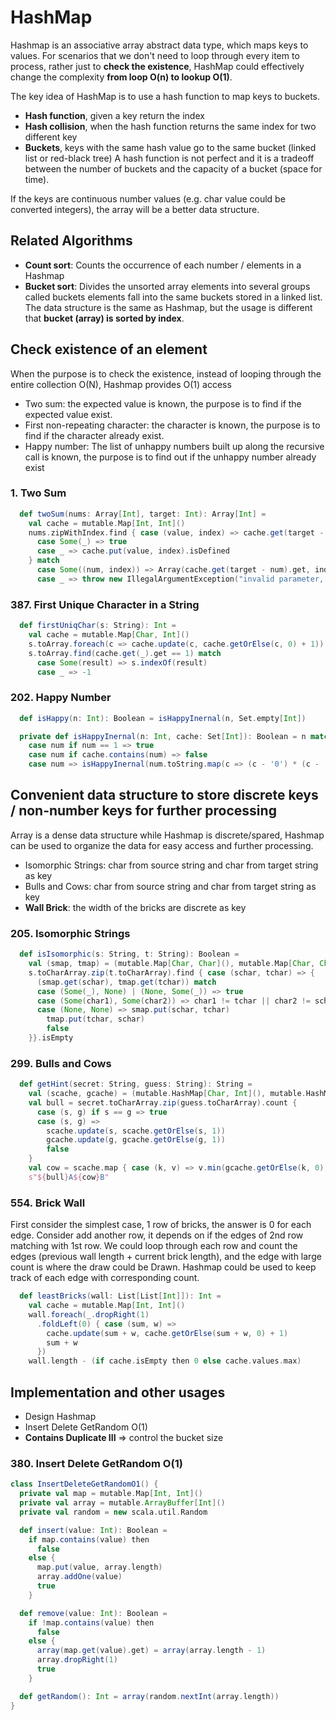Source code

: # HashMap

Hashmap is an associative array abstract data type, which maps keys to values.
For scenarios that we don't need to loop through every item to process, rather just to **check the existence**,
HashMap could effectively change the complexity **from loop O(n) to lookup O(1)**.

The key idea of HashMap is to use a hash function to map keys to buckets.
* **Hash function**, given a key return the index
* **Hash collision**, when the hash function returns the same index for two different key
* **Buckets**, keys with the same hash value go to the same bucket (linked list or red-black tree)
  A hash function is not perfect and it is a tradeoff between the number of buckets and the capacity of a bucket (space for time).

If the keys are continuous number values (e.g. char value could be converted integers), the array will be a better data structure.

## Related Algorithms
- **Count sort**: Counts the occurrence of each number / elements in a Hashmap
- **Bucket sort**: Divides the unsorted array elements into several groups called buckets
  elements fall into the same buckets stored in a linked list. The data structure is the same as Hashmap,
  but the usage is different that **bucket (array) is sorted by index**.

## Check **existence** of an element 
When the purpose is to check the existence, instead of looping through the entire collection O(N), Hashmap provides O(1) access
- Two sum: the expected value is known, the purpose is to find if the expected value exist.
- First non-repeating character: the character is known, the purpose is to find if the character already exist.
- Happy number: The list of unhappy numbers built up along the recursive call is known, the purpose is to find out if the unhappy number already exist

### 1. Two Sum
```scala
  def twoSum(nums: Array[Int], target: Int): Array[Int] =
    val cache = mutable.Map[Int, Int]()
    nums.zipWithIndex.find { case (value, index) => cache.get(target - value) match
      case Some(_) => true
      case _ => cache.put(value, index).isDefined
    } match
      case Some((num, index)) => Array(cache.get(target - num).get, index)
      case _ => throw new IllegalArgumentException("invalid parameter, no valid result!")
```

### 387. First Unique Character in a String
```scala
  def firstUniqChar(s: String): Int =
    val cache = mutable.Map[Char, Int]()
    s.toArray.foreach(c => cache.update(c, cache.getOrElse(c, 0) + 1))
    s.toArray.find(cache.get(_).get == 1) match
      case Some(result) => s.indexOf(result)
      case _ => -1
```

### 202. Happy Number
```scala
  def isHappy(n: Int): Boolean = isHappyInernal(n, Set.empty[Int])

  private def isHappyInernal(n: Int, cache: Set[Int]): Boolean = n match
    case num if num == 1 => true
    case num if cache.contains(num) => false
    case num => isHappyInernal(num.toString.map(c => (c - '0') * (c - '0')).sum, cache + num)
```

## Convenient data structure to store discrete keys / non-number keys for further processing
Array is a dense data structure while Hashmap is discrete/spared, Hashmap can be used to organize the data for easy access and further processing.
- Isomorphic Strings: char from source string and char from target string as key
- Bulls and Cows: char from source string and char from target string as key
- **Wall Brick**: the width of the bricks are discrete as key

### 205. Isomorphic Strings
```scala
  def isIsomorphic(s: String, t: String): Boolean =
    val (smap, tmap) = (mutable.Map[Char, Char](), mutable.Map[Char, Char]())
    s.toCharArray.zip(t.toCharArray).find { case (schar, tchar) => {
      (smap.get(schar), tmap.get(tchar)) match
      case (Some(_), None) | (None, Some(_)) => true
      case (Some(char1), Some(char2)) => char1 != tchar || char2 != schar
      case (None, None) => smap.put(schar, tchar)
        tmap.put(tchar, schar)
        false
    }}.isEmpty
```

### 299. Bulls and Cows
```scala
  def getHint(secret: String, guess: String): String =
    val (scache, gcache) = (mutable.HashMap[Char, Int](), mutable.HashMap[Char, Int]())
    val bull = secret.toCharArray.zip(guess.toCharArray).count {
      case (s, g) if s == g => true
      case (s, g) =>
        scache.update(s, scache.getOrElse(s, 1))
        gcache.update(g, gcache.getOrElse(g, 1))
        false
    }
    val cow = scache.map { case (k, v) => v.min(gcache.getOrElse(k, 0)) }.sum
    s"${bull}A${cow}B"
```

### 554. Brick Wall
First consider the simplest case, 1 row of bricks, the answer is 0 for each edge.
Consider add another row, it depends on if the edges of 2nd row matching with 1st row.
We could loop through each row and count the edges (previous wall length + current brick length),
and the edge with large count is where the draw could be Drawn.
Hashmap could be used to keep track of each edge with corresponding count.
```scala
  def leastBricks(wall: List[List[Int]]): Int =
    val cache = mutable.Map[Int, Int]()
    wall.foreach(_.dropRight(1)
      .foldLeft(0) { case (sum, w) =>
        cache.update(sum + w, cache.getOrElse(sum + w, 0) + 1)
        sum + w
      })
    wall.length - (if cache.isEmpty then 0 else cache.values.max)
```

## Implementation and other usages
- Design Hashmap
- Insert Delete GetRandom O(1)
- **Contains Duplicate III** => control the bucket size

### 380. Insert Delete GetRandom O(1)
```scala
class InsertDeleteGetRandomO1() {
  private val map = mutable.Map[Int, Int]()
  private val array = mutable.ArrayBuffer[Int]()
  private val random = new scala.util.Random

  def insert(value: Int): Boolean =
    if map.contains(value) then
      false
    else {
      map.put(value, array.length)
      array.addOne(value)
      true
    }

  def remove(value: Int): Boolean =
    if !map.contains(value) then
      false
    else {
      array(map.get(value).get) = array(array.length - 1)
      array.dropRight(1)
      true
    }

  def getRandom(): Int = array(random.nextInt(array.length))
}
```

* [About this task]: Answer with one number only, the count of lines in the material above that hold "target".

* [Solved problem]: 5